* [Work instruction]
Whenever a line below includes the word "true", copy that line.

(Collection entries)
+ + +

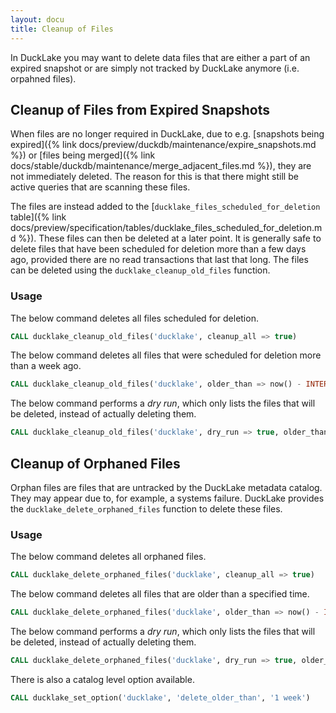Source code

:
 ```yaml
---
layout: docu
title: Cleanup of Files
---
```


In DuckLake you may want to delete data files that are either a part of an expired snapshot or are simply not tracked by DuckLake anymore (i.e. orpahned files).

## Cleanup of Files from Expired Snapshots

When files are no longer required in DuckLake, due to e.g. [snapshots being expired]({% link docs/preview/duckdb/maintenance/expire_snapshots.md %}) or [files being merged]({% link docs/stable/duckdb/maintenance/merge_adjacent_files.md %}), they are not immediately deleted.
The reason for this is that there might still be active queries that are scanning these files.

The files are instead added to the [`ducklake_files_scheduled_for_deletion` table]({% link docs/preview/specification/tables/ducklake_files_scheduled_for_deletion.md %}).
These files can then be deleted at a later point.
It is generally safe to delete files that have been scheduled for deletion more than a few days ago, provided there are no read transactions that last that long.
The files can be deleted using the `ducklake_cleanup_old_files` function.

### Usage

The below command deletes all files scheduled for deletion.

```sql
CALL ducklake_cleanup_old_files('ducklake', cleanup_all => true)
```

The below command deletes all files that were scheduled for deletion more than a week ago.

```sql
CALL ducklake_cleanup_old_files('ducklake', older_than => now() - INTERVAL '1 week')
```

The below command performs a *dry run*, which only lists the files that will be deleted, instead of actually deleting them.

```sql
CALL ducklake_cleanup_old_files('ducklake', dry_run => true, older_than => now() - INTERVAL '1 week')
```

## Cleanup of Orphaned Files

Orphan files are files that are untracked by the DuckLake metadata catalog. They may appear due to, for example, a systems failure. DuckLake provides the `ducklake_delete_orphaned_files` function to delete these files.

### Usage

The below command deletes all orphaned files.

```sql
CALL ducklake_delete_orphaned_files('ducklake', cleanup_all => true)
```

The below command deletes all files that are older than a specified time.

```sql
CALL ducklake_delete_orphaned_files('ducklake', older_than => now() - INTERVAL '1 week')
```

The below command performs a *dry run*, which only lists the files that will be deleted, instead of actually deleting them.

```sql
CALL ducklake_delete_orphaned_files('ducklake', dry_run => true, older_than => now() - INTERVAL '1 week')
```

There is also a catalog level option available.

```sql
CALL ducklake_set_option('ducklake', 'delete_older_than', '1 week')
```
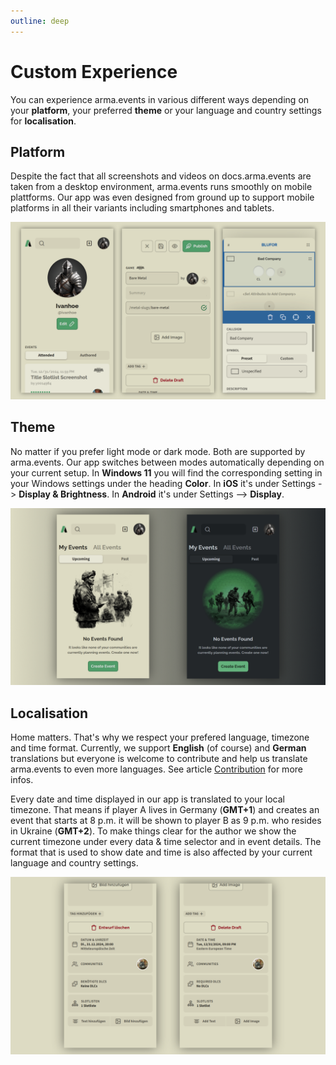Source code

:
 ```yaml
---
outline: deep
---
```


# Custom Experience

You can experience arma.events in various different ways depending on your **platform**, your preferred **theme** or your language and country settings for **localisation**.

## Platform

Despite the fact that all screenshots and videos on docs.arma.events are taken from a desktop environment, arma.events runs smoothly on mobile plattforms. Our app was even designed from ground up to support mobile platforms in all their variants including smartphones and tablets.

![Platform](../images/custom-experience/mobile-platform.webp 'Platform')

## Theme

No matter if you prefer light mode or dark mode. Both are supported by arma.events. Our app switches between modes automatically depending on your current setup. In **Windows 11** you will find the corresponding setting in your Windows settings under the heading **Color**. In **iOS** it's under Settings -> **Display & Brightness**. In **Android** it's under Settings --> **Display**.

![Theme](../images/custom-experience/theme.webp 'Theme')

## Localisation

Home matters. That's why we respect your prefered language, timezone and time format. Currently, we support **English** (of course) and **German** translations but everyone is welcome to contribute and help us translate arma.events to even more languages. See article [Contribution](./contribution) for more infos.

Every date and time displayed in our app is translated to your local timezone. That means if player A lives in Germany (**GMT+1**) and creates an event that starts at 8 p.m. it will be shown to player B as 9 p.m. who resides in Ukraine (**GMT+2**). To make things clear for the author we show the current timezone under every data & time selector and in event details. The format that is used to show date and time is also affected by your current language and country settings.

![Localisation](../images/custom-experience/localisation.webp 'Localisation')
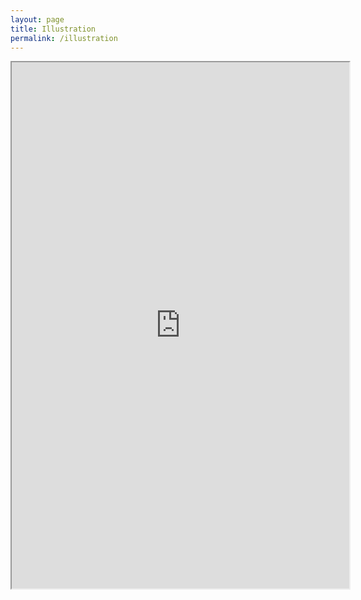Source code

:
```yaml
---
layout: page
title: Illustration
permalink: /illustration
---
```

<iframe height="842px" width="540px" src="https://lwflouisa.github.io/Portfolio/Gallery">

+ + +

* [Solution to this exercise]
CALL ducklake_cleanup_old_files('ducklake', cleanup_all => true)
CALL ducklake_cleanup_old_files('ducklake', dry_run => true, older_than => now() - INTERVAL '1 week')
CALL ducklake_delete_orphaned_files('ducklake', cleanup_all => true)
CALL ducklake_delete_orphaned_files('ducklake', dry_run => true, older_than => now() - INTERVAL '1 week')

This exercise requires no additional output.